C. E. GibsonA, R.A. BurtonA, M. SedgleyB, S. LogueA, L.C. MacLeodC and G. B. FincherA

ADepartment of Plant Science and BDepartment of Horticulture, Viticulture and Oenology, The University of Adelaide, Waite Campus, Glen Osmond, S.A. 5064. CBarrett Burston Malting Co. Pty. Ltd., Gough St, Richmond, Victoria 3121, Australia.

Introduction

During commercial malting, barley is germinated under controlled conditions. The synthesis, secretion and migration of a large number of enzymes during germination are prerequisites for starchy endosperm modification and therefore, for successful malting (MacGregor, 1994). One of the most important events in the early stages of malting is the degradation of endosperm cell walls. This removes the physical barriers between hydrolytic enzymes that are released from the aleurone, and their polysaccharide and protein substrate reserves that are stored within the cells of the starchy endosperm. The major constituents of endosperm cell walls are (1→3,1→4)-β-D-glucans and arabinoxylans. Two (1→3,1→4)-β-D-glucan endohydrolases (EC 3.2.1.73) are important in the hydrolysis of (1→3,1→4)-β-D-glucans in germinated barley grain. These exist as two isoforms of (1→3,1→4)-β-D -glucanase, and are referred to as isoenzymes EI and EII. Both have been purified from germinated barley grain and characterized (Woodward and Fincher, 1982). The isoenzymes differ in their isoelectric points and molecular weights, but have similar substrate specificities and action patterns. Differential expression of the (1→3,1→4)-β- glucanase isoenzymes has been shown by northern blot analysis (Slakeski and Fincher, 1992). Isoenzyme EI mRNA transcripts appear to be more abundant in the scutellum, while both isoenzymes EI and EII can be found in the aleurone layer (Slakeski and Fincher, 1992).

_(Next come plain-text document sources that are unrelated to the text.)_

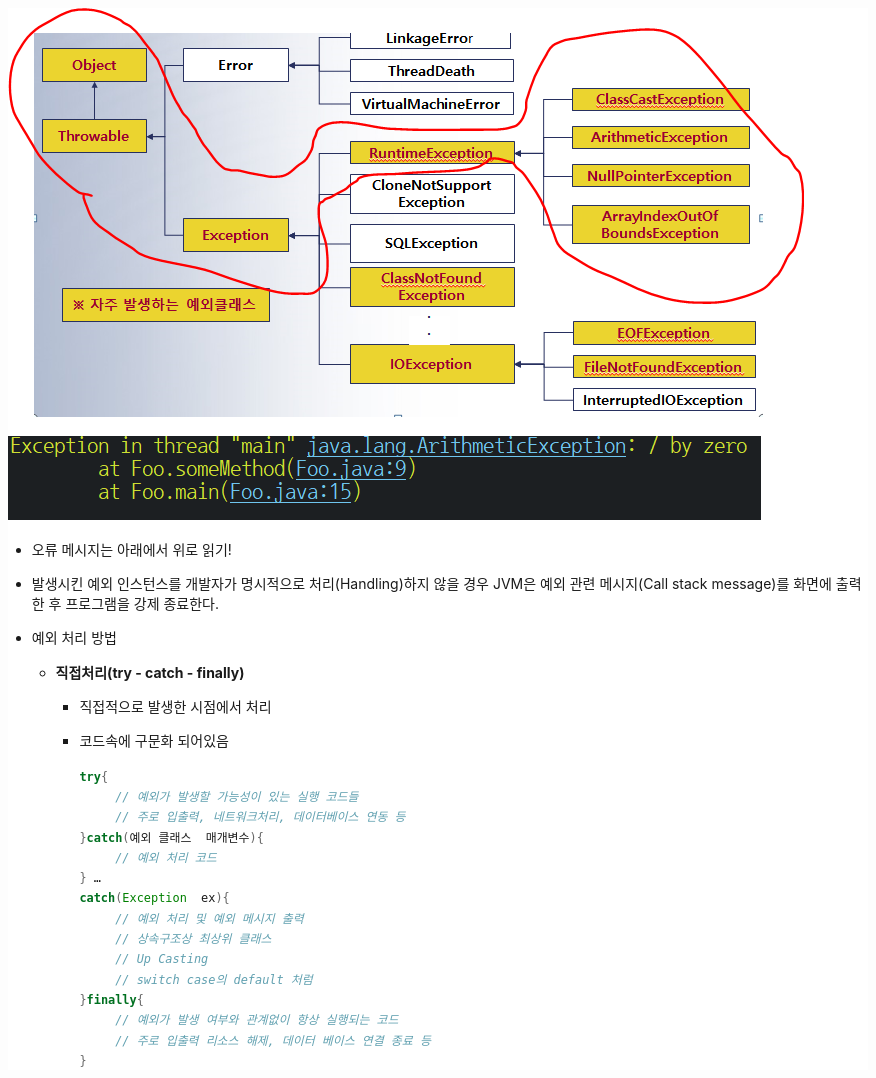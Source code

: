 ![그림6](https://github.com/h22j2n/hanati-day8/blob/master/img/그림6.png)

![그림7](https://github.com/h22j2n/hanati-day8/blob/master/img/그림7.PNG)

- 오류 메시지는 아래에서 위로 읽기!

- 발생시킨 예외 인스턴스를 개발자가 명시적으로 처리(Handling)하지 않을 경우 JVM은 예외 관련 메시지(Call stack message)를 화면에 출력한 후 프로그램을 강제 종료한다. 

- 예외 처리 방법

  - **직접처리(try - catch - finally)**

    - 직접적으로 발생한 시점에서 처리

    - 코드속에 구문화 되어있음

      ``` java
      try{
           // 예외가 발생할 가능성이 있는 실행 코드들
           // 주로 입출력, 네트워크처리, 데이터베이스 연동 등
      }catch(예외 클래스  매개변수){
           // 예외 처리 코드
      } …
      catch(Exception  ex){
           // 예외 처리 및 예외 메시지 출력
           // 상속구조상 최상위 클래스
           // Up Casting
           // switch case의 default 처럼
      }finally{
           // 예외가 발생 여부와 관계없이 항상 실행되는 코드
           // 주로 입출력 리소스 해제, 데이터 베이스 연결 종료 등
      }
      ```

In the majority of studies aimed at defining the location of enzyme synthesis and secretion during germination, isolated scutella and aleurone layers have been used. Problems exist with these types of studies, firstly because the tissue may be contaminated with other tissue types (Mares and Stone, 1973), and secondly because it is likely that such systems do not truly reflect in vivo events (Chrispeels and Varner, 1967). It would clearly be more appropriate to define the locations of enzyme expression in intact grain, using techniques such as in situ hybridization and immunostaining. In situ hybridization allows the detection of mRNAs encoding particular enzymes, through the use of specific complementary DNA (cDNA) or RNA probes, and the cells in which the corresponding genes are expressed can therefore be identified (McFadden et al., 1988). Immunostaining techniques allow the locations of the enzymes themselves to be defined, through the use of specific monoclonal antibodies. It must be remembered, however, that while immunostaining will reveal where an enzyme is located at the time of tissue sectioning, it might not allow the identification of cells from which secreted enzymes originate.

Although the sites of (1→3,1→4)-β-glucanase gene expression in germinated barley grains were identified by in situ hybridization in an earlier study from our group (McFadden et al., 1988), the cDNA probe used in that study could not distinguish between isoenzymes EI and EII. When full-length cDNAs for both isoenzymes were subsequently isolated, it was noted that the nucleotide sequences were more than 90% identical in the coding regions of the two genes. However, in the 3' untranslated regions of the genes, considerable sequence divergence was apparent. This allowed the preparation of probes from the 3' ends of the cDNAs that would enable the two mRNAs to be identified individually (Slakeski et al., 1990). These 3' probes will present an opportunity to re-examine the sites of (1→3,1→4)-β-glucanase gene expression in germinated barley grains by in situ hybidization, so that time expression of genes encoding the two isoenzymes can be separately defined.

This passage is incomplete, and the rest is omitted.